Data extracted from a collection:
++++++

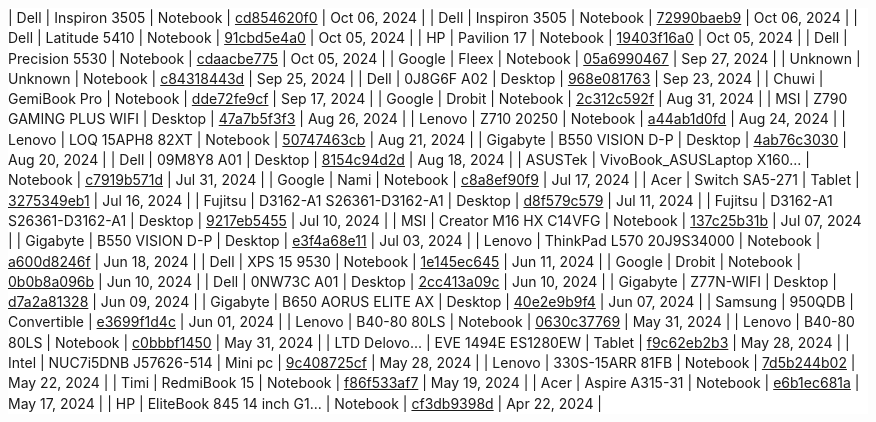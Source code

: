 | Dell          | Inspiron 3505               | Notebook    | [cd854620f0](https://linux-hardware.org/?probe=cd854620f0) | Oct 06, 2024 |
| Dell          | Inspiron 3505               | Notebook    | [72990baeb9](https://linux-hardware.org/?probe=72990baeb9) | Oct 06, 2024 |
| Dell          | Latitude 5410               | Notebook    | [91cbd5e4a0](https://linux-hardware.org/?probe=91cbd5e4a0) | Oct 05, 2024 |
| HP            | Pavilion 17                 | Notebook    | [19403f16a0](https://linux-hardware.org/?probe=19403f16a0) | Oct 05, 2024 |
| Dell          | Precision 5530              | Notebook    | [cdaacbe775](https://linux-hardware.org/?probe=cdaacbe775) | Oct 05, 2024 |
| Google        | Fleex                       | Notebook    | [05a6990467](https://linux-hardware.org/?probe=05a6990467) | Sep 27, 2024 |
| Unknown       | Unknown                     | Notebook    | [c84318443d](https://linux-hardware.org/?probe=c84318443d) | Sep 25, 2024 |
| Dell          | 0J8G6F A02                  | Desktop     | [968e081763](https://linux-hardware.org/?probe=968e081763) | Sep 23, 2024 |
| Chuwi         | GemiBook Pro                | Notebook    | [dde72fe9cf](https://linux-hardware.org/?probe=dde72fe9cf) | Sep 17, 2024 |
| Google        | Drobit                      | Notebook    | [2c312c592f](https://linux-hardware.org/?probe=2c312c592f) | Aug 31, 2024 |
| MSI           | Z790 GAMING PLUS WIFI       | Desktop     | [47a7b5f3f3](https://linux-hardware.org/?probe=47a7b5f3f3) | Aug 26, 2024 |
| Lenovo        | Z710 20250                  | Notebook    | [a44ab1d0fd](https://linux-hardware.org/?probe=a44ab1d0fd) | Aug 24, 2024 |
| Lenovo        | LOQ 15APH8 82XT             | Notebook    | [50747463cb](https://linux-hardware.org/?probe=50747463cb) | Aug 21, 2024 |
| Gigabyte      | B550 VISION D-P             | Desktop     | [4ab76c3030](https://linux-hardware.org/?probe=4ab76c3030) | Aug 20, 2024 |
| Dell          | 09M8Y8 A01                  | Desktop     | [8154c94d2d](https://linux-hardware.org/?probe=8154c94d2d) | Aug 18, 2024 |
| ASUSTek       | VivoBook_ASUSLaptop X160... | Notebook    | [c7919b571d](https://linux-hardware.org/?probe=c7919b571d) | Jul 31, 2024 |
| Google        | Nami                        | Notebook    | [c8a8ef90f9](https://linux-hardware.org/?probe=c8a8ef90f9) | Jul 17, 2024 |
| Acer          | Switch SA5-271              | Tablet      | [3275349eb1](https://linux-hardware.org/?probe=3275349eb1) | Jul 16, 2024 |
| Fujitsu       | D3162-A1 S26361-D3162-A1    | Desktop     | [d8f579c579](https://linux-hardware.org/?probe=d8f579c579) | Jul 11, 2024 |
| Fujitsu       | D3162-A1 S26361-D3162-A1    | Desktop     | [9217eb5455](https://linux-hardware.org/?probe=9217eb5455) | Jul 10, 2024 |
| MSI           | Creator M16 HX C14VFG       | Notebook    | [137c25b31b](https://linux-hardware.org/?probe=137c25b31b) | Jul 07, 2024 |
| Gigabyte      | B550 VISION D-P             | Desktop     | [e3f4a68e11](https://linux-hardware.org/?probe=e3f4a68e11) | Jul 03, 2024 |
| Lenovo        | ThinkPad L570 20J9S34000    | Notebook    | [a600d8246f](https://linux-hardware.org/?probe=a600d8246f) | Jun 18, 2024 |
| Dell          | XPS 15 9530                 | Notebook    | [1e145ec645](https://linux-hardware.org/?probe=1e145ec645) | Jun 11, 2024 |
| Google        | Drobit                      | Notebook    | [0b0b8a096b](https://linux-hardware.org/?probe=0b0b8a096b) | Jun 10, 2024 |
| Dell          | 0NW73C A01                  | Desktop     | [2cc413a09c](https://linux-hardware.org/?probe=2cc413a09c) | Jun 10, 2024 |
| Gigabyte      | Z77N-WIFI                   | Desktop     | [d7a2a81328](https://linux-hardware.org/?probe=d7a2a81328) | Jun 09, 2024 |
| Gigabyte      | B650 AORUS ELITE AX         | Desktop     | [40e2e9b9f4](https://linux-hardware.org/?probe=40e2e9b9f4) | Jun 07, 2024 |
| Samsung       | 950QDB                      | Convertible | [e3699f1d4c](https://linux-hardware.org/?probe=e3699f1d4c) | Jun 01, 2024 |
| Lenovo        | B40-80 80LS                 | Notebook    | [0630c37769](https://linux-hardware.org/?probe=0630c37769) | May 31, 2024 |
| Lenovo        | B40-80 80LS                 | Notebook    | [c0bbbf1450](https://linux-hardware.org/?probe=c0bbbf1450) | May 31, 2024 |
| LTD Delovo... | EVE 1494E ES1280EW          | Tablet      | [f9c62eb2b3](https://linux-hardware.org/?probe=f9c62eb2b3) | May 28, 2024 |
| Intel         | NUC7i5DNB J57626-514        | Mini pc     | [9c408725cf](https://linux-hardware.org/?probe=9c408725cf) | May 28, 2024 |
| Lenovo        | 330S-15ARR 81FB             | Notebook    | [7d5b244b02](https://linux-hardware.org/?probe=7d5b244b02) | May 22, 2024 |
| Timi          | RedmiBook 15                | Notebook    | [f86f533af7](https://linux-hardware.org/?probe=f86f533af7) | May 19, 2024 |
| Acer          | Aspire A315-31              | Notebook    | [e6b1ec681a](https://linux-hardware.org/?probe=e6b1ec681a) | May 17, 2024 |
| HP            | EliteBook 845 14 inch G1... | Notebook    | [cf3db9398d](https://linux-hardware.org/?probe=cf3db9398d) | Apr 22, 2024 |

++++++

[What the exercise asks] Only the lines from where the data begins to the line with "[72990baeb9](https://linux-hardware.org/?probe=72990baeb9) | Oct", both of them included, should be reproduced word for word; no pictures.

[Solution for this exercise]
Source code

: | Dell          | Inspiron 3505               | Notebook    | [cd854620f0](https://linux-hardware.org/?probe=cd854620f0) | Oct 06, 2024 |
| Dell          | Inspiron 3505               | Notebook    | [72990baeb9](https://linux-hardware.org/?probe=72990baeb9) | Oct 06, 2024 |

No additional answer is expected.